The Ukraine war, he added, has “probably put a nail in the coffin of hyperglobalization.”
China and, increasingly, Russia have taken steps to wall off their societies, including erecting strict censorship mechanisms on their internet networks, which have cut off their citizens from foreign perspectives and some commerce. China is on a drive to make critical industries self-sufficient, including for technologies like semiconductors.
And China has been in talks with Saudi Arabia to pay for some oil purchases in China’s currency, the renminbi, The Wall Street Journal reported; Russia was in similar discussions with India. The efforts show a desire by those governments to move away from dollar-based transactions, a foundation of American global economic power.

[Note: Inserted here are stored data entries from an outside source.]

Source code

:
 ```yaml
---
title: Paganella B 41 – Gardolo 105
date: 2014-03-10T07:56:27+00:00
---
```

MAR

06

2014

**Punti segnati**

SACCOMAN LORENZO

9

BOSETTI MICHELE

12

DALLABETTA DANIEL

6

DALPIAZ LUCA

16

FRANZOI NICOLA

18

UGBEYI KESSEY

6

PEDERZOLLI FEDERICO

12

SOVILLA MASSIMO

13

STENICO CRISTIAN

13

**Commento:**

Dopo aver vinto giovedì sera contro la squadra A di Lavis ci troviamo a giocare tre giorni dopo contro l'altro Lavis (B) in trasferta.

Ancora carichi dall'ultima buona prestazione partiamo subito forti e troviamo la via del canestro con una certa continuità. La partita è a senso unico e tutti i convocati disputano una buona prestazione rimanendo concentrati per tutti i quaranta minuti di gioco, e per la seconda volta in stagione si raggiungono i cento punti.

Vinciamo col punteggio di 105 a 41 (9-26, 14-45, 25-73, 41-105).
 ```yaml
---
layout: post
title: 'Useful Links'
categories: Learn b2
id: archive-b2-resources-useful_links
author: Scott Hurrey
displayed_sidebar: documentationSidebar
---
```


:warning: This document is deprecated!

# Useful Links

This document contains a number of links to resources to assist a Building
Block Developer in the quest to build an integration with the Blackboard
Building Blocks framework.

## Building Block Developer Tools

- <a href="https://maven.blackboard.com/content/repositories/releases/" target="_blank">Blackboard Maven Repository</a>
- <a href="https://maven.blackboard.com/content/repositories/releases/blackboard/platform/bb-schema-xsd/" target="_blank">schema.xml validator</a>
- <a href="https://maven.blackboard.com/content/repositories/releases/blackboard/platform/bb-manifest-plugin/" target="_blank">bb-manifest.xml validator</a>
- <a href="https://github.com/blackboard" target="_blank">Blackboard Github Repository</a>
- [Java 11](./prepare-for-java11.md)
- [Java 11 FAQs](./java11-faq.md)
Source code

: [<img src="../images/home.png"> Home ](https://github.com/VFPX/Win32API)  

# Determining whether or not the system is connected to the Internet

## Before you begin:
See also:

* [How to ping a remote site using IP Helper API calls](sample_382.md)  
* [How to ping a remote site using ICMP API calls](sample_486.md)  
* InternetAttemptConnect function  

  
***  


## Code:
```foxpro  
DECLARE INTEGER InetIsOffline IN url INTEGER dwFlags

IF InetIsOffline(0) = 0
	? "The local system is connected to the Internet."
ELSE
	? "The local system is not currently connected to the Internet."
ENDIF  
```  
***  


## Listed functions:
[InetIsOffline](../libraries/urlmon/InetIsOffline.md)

For decades, prominent U.S. officials and strategists asserted that a globalized economy was a pillar of what they call the rules-based international order, and that trade and financial ties would prevent major powers from going to war. The United States helped usher China into the World Trade Organization in 2001 in a bid to bring its economic behavior — and, some officials hoped, its political system — more in line with the West. Russia joined the organization in 2012.
But Mr. Putin’s war and China’s recent aggressive actions in Asia have challenged those notions.
“The whole idea of the liberal international order was that economic interdependence would prevent conflict of this kind,” said Alina Polyakova, president of the Center for European Policy Analysis, a research group in Washington. “If you tie yourselves to each other, which was the European model after the Second World War, the disincentives would be so painful if you went to war that no one in their right mind would do it. Well, we’ve seen now that has proven to be false.”
“Putin’s actions have shown us that might have been the world we’ve been living in, but that’s not the world he or China have been living in,” she said.